▶ [WORK INSTRUCTIONS]:
Reproduce the records exactly. Leave the pictures out.

▶ [INPUT MATERIAL]:
★ ★ ★ ★ ★

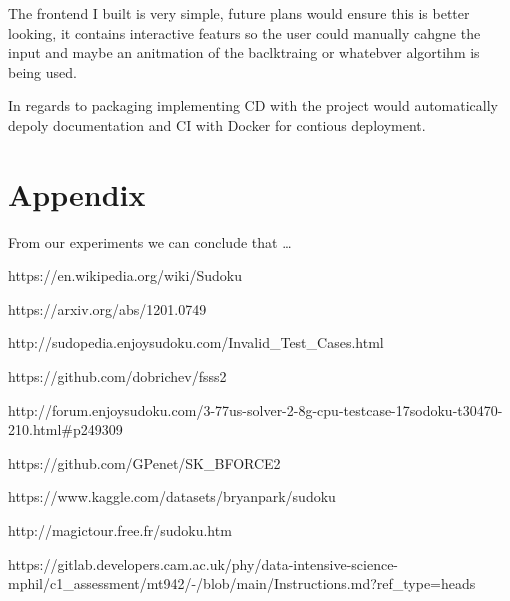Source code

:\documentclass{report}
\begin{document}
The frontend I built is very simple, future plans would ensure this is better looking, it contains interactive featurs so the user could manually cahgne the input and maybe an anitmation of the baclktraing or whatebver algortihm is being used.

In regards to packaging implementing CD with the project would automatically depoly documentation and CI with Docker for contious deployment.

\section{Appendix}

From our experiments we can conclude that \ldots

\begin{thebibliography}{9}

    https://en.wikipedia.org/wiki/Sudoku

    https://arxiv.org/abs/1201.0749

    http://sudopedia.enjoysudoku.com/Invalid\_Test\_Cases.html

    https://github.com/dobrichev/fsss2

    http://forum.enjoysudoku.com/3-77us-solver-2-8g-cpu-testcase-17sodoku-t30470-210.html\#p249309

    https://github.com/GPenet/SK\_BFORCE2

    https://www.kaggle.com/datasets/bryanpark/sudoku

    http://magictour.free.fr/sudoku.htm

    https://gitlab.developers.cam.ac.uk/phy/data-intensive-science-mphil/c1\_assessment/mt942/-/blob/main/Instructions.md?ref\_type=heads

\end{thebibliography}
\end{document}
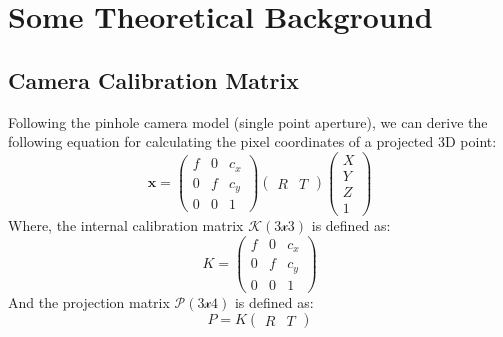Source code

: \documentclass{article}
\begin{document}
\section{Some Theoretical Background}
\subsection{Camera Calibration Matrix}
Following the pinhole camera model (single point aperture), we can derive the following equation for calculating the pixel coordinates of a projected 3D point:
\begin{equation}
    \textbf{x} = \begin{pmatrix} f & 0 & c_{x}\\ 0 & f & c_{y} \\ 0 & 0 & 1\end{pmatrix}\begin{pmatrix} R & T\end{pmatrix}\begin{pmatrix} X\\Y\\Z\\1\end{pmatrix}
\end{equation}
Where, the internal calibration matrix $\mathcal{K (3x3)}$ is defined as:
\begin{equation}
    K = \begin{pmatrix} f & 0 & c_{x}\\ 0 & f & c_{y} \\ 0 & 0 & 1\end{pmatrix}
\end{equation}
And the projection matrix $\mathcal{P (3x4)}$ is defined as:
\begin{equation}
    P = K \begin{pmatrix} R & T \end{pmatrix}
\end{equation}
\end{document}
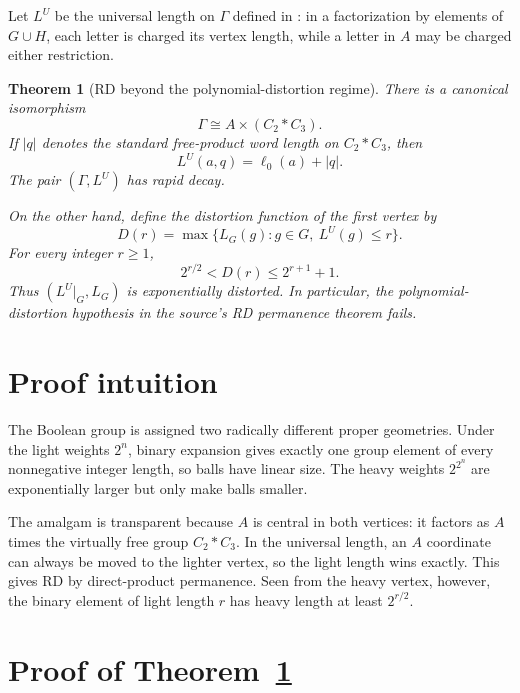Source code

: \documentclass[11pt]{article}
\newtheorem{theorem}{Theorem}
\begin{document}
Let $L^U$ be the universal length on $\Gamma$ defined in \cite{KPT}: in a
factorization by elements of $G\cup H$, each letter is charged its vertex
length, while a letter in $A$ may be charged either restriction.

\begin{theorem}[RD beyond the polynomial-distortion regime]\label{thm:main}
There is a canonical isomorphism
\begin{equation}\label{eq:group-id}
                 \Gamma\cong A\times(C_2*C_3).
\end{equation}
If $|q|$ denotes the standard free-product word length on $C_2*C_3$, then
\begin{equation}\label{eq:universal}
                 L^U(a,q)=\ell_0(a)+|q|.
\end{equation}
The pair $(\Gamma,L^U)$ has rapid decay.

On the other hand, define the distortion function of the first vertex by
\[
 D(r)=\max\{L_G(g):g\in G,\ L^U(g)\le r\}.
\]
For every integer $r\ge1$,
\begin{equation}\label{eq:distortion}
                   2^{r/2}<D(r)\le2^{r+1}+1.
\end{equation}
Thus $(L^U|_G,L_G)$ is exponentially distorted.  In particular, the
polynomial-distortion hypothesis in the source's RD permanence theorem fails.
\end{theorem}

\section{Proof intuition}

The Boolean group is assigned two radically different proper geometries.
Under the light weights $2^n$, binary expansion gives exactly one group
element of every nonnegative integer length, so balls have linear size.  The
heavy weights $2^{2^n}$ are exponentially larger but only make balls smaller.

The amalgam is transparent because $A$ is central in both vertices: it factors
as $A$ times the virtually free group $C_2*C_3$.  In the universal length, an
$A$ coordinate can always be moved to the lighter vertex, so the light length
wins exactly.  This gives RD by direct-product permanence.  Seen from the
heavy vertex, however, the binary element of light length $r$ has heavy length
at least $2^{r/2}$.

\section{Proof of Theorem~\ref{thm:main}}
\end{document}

★ ★ ★ ★ ★

▶ [SOLUTION TO THIS EXERCISE]:
Source code

:\documentclass{report}
\begin{document}
The frontend I built is very simple, future plans would ensure this is better looking, it contains interactive featurs so the user could manually cahgne the input and maybe an anitmation of the baclktraing or whatebver algortihm is being used.

In regards to packaging implementing CD with the project would automatically depoly documentation and CI with Docker for contious deployment.

\section{Appendix}

From our experiments we can conclude that \ldots

\begin{thebibliography}{9}

    https://en.wikipedia.org/wiki/Sudoku

    https://arxiv.org/abs/1201.0749

    http://sudopedia.enjoysudoku.com/Invalid\_Test\_Cases.html

    https://github.com/dobrichev/fsss2

    http://forum.enjoysudoku.com/3-77us-solver-2-8g-cpu-testcase-17sodoku-t30470-210.html\#p249309

    https://github.com/GPenet/SK\_BFORCE2

    https://www.kaggle.com/datasets/bryanpark/sudoku

    http://magictour.free.fr/sudoku.htm

    https://gitlab.developers.cam.ac.uk/phy/data-intensive-science-mphil/c1\_assessment/mt942/-/blob/main/Instructions.md?ref\_type=heads

\end{thebibliography}
\end{document}
Source code

: \documentclass{article}
\begin{document}
\section{Some Theoretical Background}
\subsection{Camera Calibration Matrix}
Following the pinhole camera model (single point aperture), we can derive the following equation for calculating the pixel coordinates of a projected 3D point:
\begin{equation}
    \textbf{x} = \begin{pmatrix} f & 0 & c_{x}\\ 0 & f & c_{y} \\ 0 & 0 & 1\end{pmatrix}\begin{pmatrix} R & T\end{pmatrix}\begin{pmatrix} X\\Y\\Z\\1\end{pmatrix}
\end{equation}
Where, the internal calibration matrix $\mathcal{K (3x3)}$ is defined as:
\begin{equation}
    K = \begin{pmatrix} f & 0 & c_{x}\\ 0 & f & c_{y} \\ 0 & 0 & 1\end{pmatrix}
\end{equation}
And the projection matrix $\mathcal{P (3x4)}$ is defined as:
\begin{equation}
    P = K \begin{pmatrix} R & T \end{pmatrix}
\end{equation}
\end{document}
Source code

: \documentclass[11pt]{article}
\newtheorem{theorem}{Theorem}
\begin{document}
Let $L^U$ be the universal length on $\Gamma$ defined in \cite{KPT}: in a
factorization by elements of $G\cup H$, each letter is charged its vertex
length, while a letter in $A$ may be charged either restriction.

\begin{theorem}[RD beyond the polynomial-distortion regime]\label{thm:main}
There is a canonical isomorphism
\begin{equation}\label{eq:group-id}
                 \Gamma\cong A\times(C_2*C_3).
\end{equation}
If $|q|$ denotes the standard free-product word length on $C_2*C_3$, then
\begin{equation}\label{eq:universal}
                 L^U(a,q)=\ell_0(a)+|q|.
\end{equation}
The pair $(\Gamma,L^U)$ has rapid decay.

On the other hand, define the distortion function of the first vertex by
\[
 D(r)=\max\{L_G(g):g\in G,\ L^U(g)\le r\}.
\]
For every integer $r\ge1$,
\begin{equation}\label{eq:distortion}
                   2^{r/2}<D(r)\le2^{r+1}+1.
\end{equation}
Thus $(L^U|_G,L_G)$ is exponentially distorted.  In particular, the
polynomial-distortion hypothesis in the source's RD permanence theorem fails.
\end{theorem}

\section{Proof intuition}

The Boolean group is assigned two radically different proper geometries.
Under the light weights $2^n$, binary expansion gives exactly one group
element of every nonnegative integer length, so balls have linear size.  The
heavy weights $2^{2^n}$ are exponentially larger but only make balls smaller.

The amalgam is transparent because $A$ is central in both vertices: it factors
as $A$ times the virtually free group $C_2*C_3$.  In the universal length, an
$A$ coordinate can always be moved to the lighter vertex, so the light length
wins exactly.  This gives RD by direct-product permanence.  Seen from the
heavy vertex, however, the binary element of light length $r$ has heavy length
at least $2^{r/2}$.

\section{Proof of Theorem~\ref{thm:main}}
\end{document}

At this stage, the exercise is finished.